Wednesday, June 27, 2012

The pain cave..

Some runners transcend the marathon. These ‘ultra’ runners conquer distances of 50 or 100 miles in some cases. I had the good fortune to train with a few ultrarunners in preparation for a 50-mile race and I learned of a place called ‘the pain cave’.

While I was familiar with ‘the wall’ from running marathons, the pain cave was something different. The pain cave was a place of unrelenting, unforgiving discomfort. It was a place where despair was seemingly omnipresent and hope was hard to come by.

I found myself trapped in the pain cave in the latter stages of my first 50-mile race. As I struggled through some of the most difficult miles I had ever covered, it occurred to me I had actually been to the pain cave before.

My first encounter with the pain cave was six years prior. I found myself on a surgeon’s table a few minutes before going under the knife wondering how my business could survive if I couldn’t walk, let alone run.

Surgery had been a last resort after suffering from a monstrous case of plantar fasciitis for several months. I always describe plantar fasciitis to people as a demon that takes up residence in your foot. But, this is no ordinary demon.

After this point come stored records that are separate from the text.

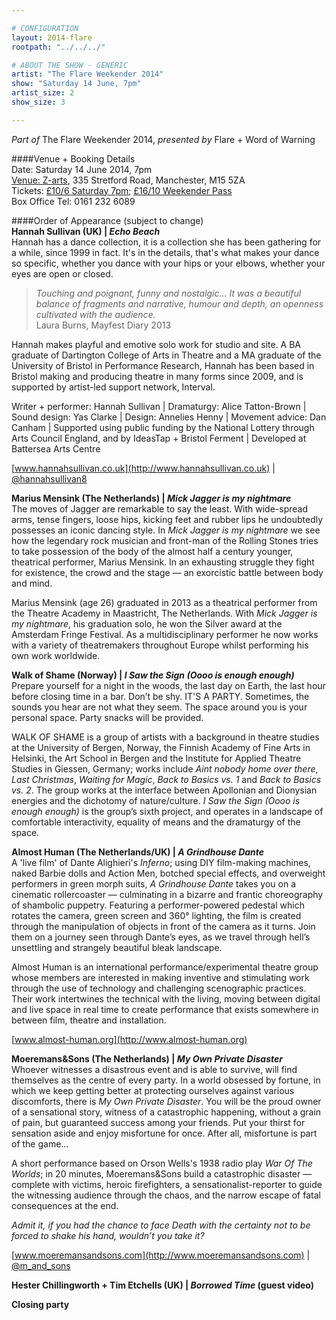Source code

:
 ```yaml
---

# CONFIGURATION
layout: 2014-flare
rootpath: "../../../"

# ABOUT THE SHOW - GENERIC
artist: "The Flare Weekender 2014"
show: "Saturday 14 June, 7pm"
artist_size: 2
show_size: 3

---
```

*Part of* The Flare Weekender 2014, *presented by* Flare + Word of Warning       
     
####Venue + Booking Details        
Date: Saturday 14 June 2014, 7pm     
[Venue: Z-arts](http://www.z-arts.org/about-us/getting-here), 335 Stretford Road, Manchester, M15 5ZA      
Tickets: [£10/6 Saturday 7pm](http://www.z-arts.org/events/flare-2014-sat-eve); [£16/10 Weekender Pass](http://www.z-arts.org/events/flare-2014-friday/)     
Box Office Tel: 0161 232 6089    

####Order of Appearance (subject to change)      
**Hannah Sullivan (UK) | *Echo Beach***              
Hannah has a dance collection, it is a collection she has been gathering for a while, since 1999 in fact. It's in the details, that's what makes your dance so specific, whether you dance with your hips or your elbows, whether your eyes are open or closed.         
                        
>*Touching and poignant, funny and nostalgic… It was a beautiful balance of fragments and narrative, humour and depth, an openness cultivated with the audience.*<br> Laura Burns, Mayfest Diary 2013                 
                     
Hannah makes playful and emotive solo work for studio and site. A BA graduate of Dartington College of Arts in Theatre and a MA graduate of the University of Bristol in Performance Research, Hannah has been based in Bristol making and producing theatre in many forms since 2009, and is supported by artist-led support network, Interval.                 
              
Writer + performer: Hannah Sullivan | Dramaturgy: Alice Tatton-Brown | Sound design: Yas Clarke | Design: Annelies Henny | Movement advice: Dan Canham | Supported using public funding by the National Lottery through Arts Council England, and by IdeasTap + Bristol Ferment | Developed at Battersea Arts Centre
               
[www.hannahsullivan.co.uk](http://www.hannahsullivan.co.uk) | [@hannahsullivan8](http://twitter.com/hannahsullivan8)             
                                            
**Marius Mensink (The Netherlands) | *Mick Jagger is my nightmare***                 
The moves of Jagger are remarkable to say the least. With wide-spread arms, tense fingers, loose hips, kicking feet and rubber lips he undoubtedly possesses an iconic dancing style. In *Mick Jagger is my nightmare* we see how the legendary rock musician and front-man of the Rolling Stones tries to take possession of the body of the almost half a century younger, theatrical performer, Marius Mensink. In an exhausting struggle they fight for existence, the crowd and the stage — an exorcistic battle between body and mind.                   
                 
Marius Mensink (age 26) graduated in 2013 as a theatrical performer from the Theatre Academy in Maastricht, The Netherlands. With *Mick Jagger is my nightmare*, his graduation solo, he won the Silver award at the Amsterdam Fringe Festival. As a multidisciplinary performer he now works with a variety of theatremakers throughout Europe whilst performing his own work worldwide.                 
                               
**Walk of Shame (Norway) | *I Saw the Sign (Oooo is enough enough)***              
Prepare yourself for a night in the woods, the last day on Earth, the last hour before closing time in a bar. Don’t be shy. IT'S A PARTY. Sometimes, the sounds you hear are not what they seem. The space around you is your personal space. Party snacks will be provided.                      
                  
WALK OF SHAME is a group of artists with a background in theatre studies at the University of Bergen, Norway, the Finnish Academy of Fine Arts in Helsinki, the Art School in Bergen and the Institute for Applied Theatre Studies in Giessen, Germany; works include *Aint nobody home over there*, *Last Christmas*, *Waiting for Magic*, *Back to Basics vs. 1* and *Back to Basics vs. 2*. The group works at the interface between Apollonian and Dionysian energies and the dichotomy of nature/culture. *I Saw the Sign (Oooo is enough enough)* is the group’s sixth project, and operates in a landscape of comfortable interactivity, equality of means and the dramaturgy of the space.                
                  
**Almost Human (The Netherlands/UK) | *A Grindhouse Dante***                     
A 'live film' of Dante Alighieri's *Inferno*; using DIY film-making machines, naked Barbie dolls and Action Men, botched special effects, and overweight performers in green morph suits, *A Grindhouse Dante* takes you on a cinematic rollercoaster — culminating in a bizarre and frantic choreography of shambolic puppetry. Featuring a performer-powered pedestal which rotates the camera, green screen and 360° lighting, the film is created through the manipulation of objects in front of the camera as it turns. Join them on a journey seen through Dante’s eyes, as we travel through hell’s unsettling and strangely beautiful bleak landscape.                   
                       
Almost Human is an international performance/experimental theatre group whose members are interested in making inventive and stimulating work through the use of technology and challenging scenographic practices. Their work intertwines the technical with the living, moving between digital and live space in real time to create performance that exists somewhere in between film, theatre and installation.                
                       
[www.almost-human.org](http://www.almost-human.org)                

**Moeremans&Sons (The Netherlands) | *My Own Private Disaster***              
Whoever witnesses a disastrous event and is able to survive, will find themselves as the centre of every party. In a world obsessed by fortune, in which we keep getting better at protecting ourselves against various discomforts, there is *My Own Private Disaster*. You will be the proud owner of a sensational story, witness of a catastrophic happening, without a grain of pain, but guaranteed success among your friends. Put your thirst for sensation aside and enjoy misfortune for once. After all, misfortune is part of the game…            
                     
A short performance based on Orson Wells's 1938 radio play *War Of The Worlds*; in 20 minutes, Moeremans&Sons build a catastrophic disaster — complete with victims, heroic firefighters, a sensationalist-reporter to guide the witnessing audience through the chaos, and the narrow escape of fatal consequences at the end.        
                   
*Admit it, if you had the chance to face Death with the certainty not to be forced to shake his hand, wouldn’t you take it?*
                             
[www.moeremansandsons.com](http://www.moeremansandsons.com) | [@m_and_sons](http://twitter.com/m_and_sons)              
                    
**Hester Chillingworth + Tim Etchells (UK) | *Borrowed Time* (guest video)**         
        
**Closing party**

The plantar fasciitis demon is akin to the terrifying one that possessed young Regan in Roman Polanski’s ‘The Exorcist’. You may recall this demon was finally exorcised, but there were casualties and permanent scarring for those who survived.

I tried everything to get rid of plantar fasciitis including wearing funny socks at night, rolling the bottom of my foot with balls and frozen water bottles, massage, taping, and everything in between.

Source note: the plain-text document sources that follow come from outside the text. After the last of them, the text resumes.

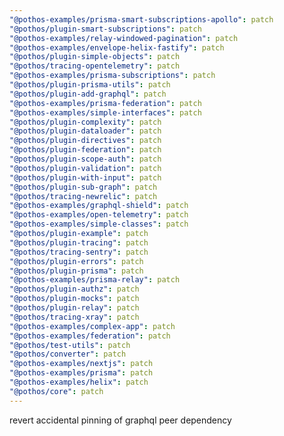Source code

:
 ```yaml
---
"@pothos-examples/prisma-smart-subscriptions-apollo": patch
"@pothos/plugin-smart-subscriptions": patch
"@pothos-examples/relay-windowed-pagination": patch
"@pothos-examples/envelope-helix-fastify": patch
"@pothos/plugin-simple-objects": patch
"@pothos/tracing-opentelemetry": patch
"@pothos-examples/prisma-subscriptions": patch
"@pothos/plugin-prisma-utils": patch
"@pothos/plugin-add-graphql": patch
"@pothos-examples/prisma-federation": patch
"@pothos-examples/simple-interfaces": patch
"@pothos/plugin-complexity": patch
"@pothos/plugin-dataloader": patch
"@pothos/plugin-directives": patch
"@pothos/plugin-federation": patch
"@pothos/plugin-scope-auth": patch
"@pothos/plugin-validation": patch
"@pothos/plugin-with-input": patch
"@pothos/plugin-sub-graph": patch
"@pothos/tracing-newrelic": patch
"@pothos-examples/graphql-shield": patch
"@pothos-examples/open-telemetry": patch
"@pothos-examples/simple-classes": patch
"@pothos/plugin-example": patch
"@pothos/plugin-tracing": patch
"@pothos/tracing-sentry": patch
"@pothos/plugin-errors": patch
"@pothos/plugin-prisma": patch
"@pothos-examples/prisma-relay": patch
"@pothos/plugin-authz": patch
"@pothos/plugin-mocks": patch
"@pothos/plugin-relay": patch
"@pothos/tracing-xray": patch
"@pothos-examples/complex-app": patch
"@pothos-examples/federation": patch
"@pothos/test-utils": patch
"@pothos/converter": patch
"@pothos-examples/nextjs": patch
"@pothos-examples/prisma": patch
"@pothos-examples/helix": patch
"@pothos/core": patch
---
```


revert accidental pinning of graphql peer dependency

As I sat on the surgeon’s table waiting for them to apply anesthesia, I realized the pain in my foot from the plantar fasciitis was a wonderful metaphor for the seemingly omnipresent pain I was feeling in all facets of my life.

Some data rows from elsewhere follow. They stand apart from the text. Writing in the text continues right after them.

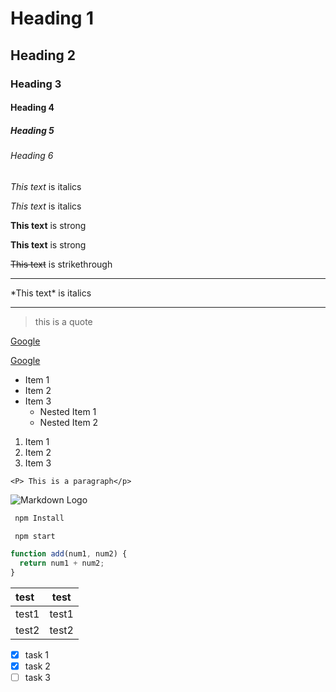 <!-- Heading -->

# Heading 1

## Heading 2

### Heading 3

#### Heading 4

##### Heading 5

###### Heading 6

<!-- Italics -->

_This text_ is italics

_This text_ is italics

<!-- Strong -->

**This text** is strong

**This text** is strong

<!-- Strikethrough -->

~~This text~~ is strikethrough

<!-- Horizontal Rule -->

---

 <!-- display or show the asterisk back slash-->

\*This text\* is italics

---

<!-- Blockquote -->

> this is a quote

<!-- Links -->

[Google](https://www.google.com)

[Google](https://www.google.com "Hover Title")

<!-- UL -->

- Item 1
- Item 2
- Item 3
  - Nested Item 1
  - Nested Item 2

<!-- OL -->

1. Item 1
1. Item 2
1. Item 3

<!-- Inline code Block -->

`<P> This is a paragraph</p>`

<!-- Images -->

![Markdown Logo](https://markdown-here.com/img/icon256.png)

<!-- Github Markdown -->

<!-- Code Blocks -->

```bash
 npm Install

 npm start
```

```javascript
function add(num1, num2) {
  return num1 + num2;
}
```

<!-- Tables -->

| test  | test  |
| :---- | :---: |
| test1 | test1 |
| test2 | test2 |

<!-- Task Lists  -->

- [x] task 1
- [x] task 2
- [ ] task 3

Not only could I not run, my business was failing. It was in critical condition. It had been just over a year since I had launched my business and it just wasn’t working.  What few personal clients I had were simply not generating enough revenue to cover the bills associated with my meager existence.

I had acquired nearly $15,000 worth of credit card debt despite living in a dingy dining room and living on a diet of austerity. I’d walk the aisles at Trader Joe’s and agonize over something as simple as buying a bag of chips. It was a new experience for me and an unwelcome one.

My girlfriend had also recently decided she needed some space, which basically meant she not only couldn’t see me, but apparently also meant she couldn’t even have a conversation with me to explain why she needed space.

Saying I felt stressed is an understatement, I felt besieged. Running was usually an outlet to relieve stress, but without running, I was simply drowning in a roiling, turbulent sea of stress with no sign of rescue.

Yes, I was deep in the pain cave. If there was a glimmer of hope, if the exit was anywhere in the vicinity, I was having a difficult time seeing it. I couldn’t run, my business was seemingly done, and my girlfriend was gone.

Having surgery might eventually get me back on my feet, but it wouldn’t remedy any of the other things ailing me. I wasn’t sure what was going to turn things around or if it even made any sense to try. Maybe it was time to face the music and simply pack it in. The idea of simply following my heart began to seem silly.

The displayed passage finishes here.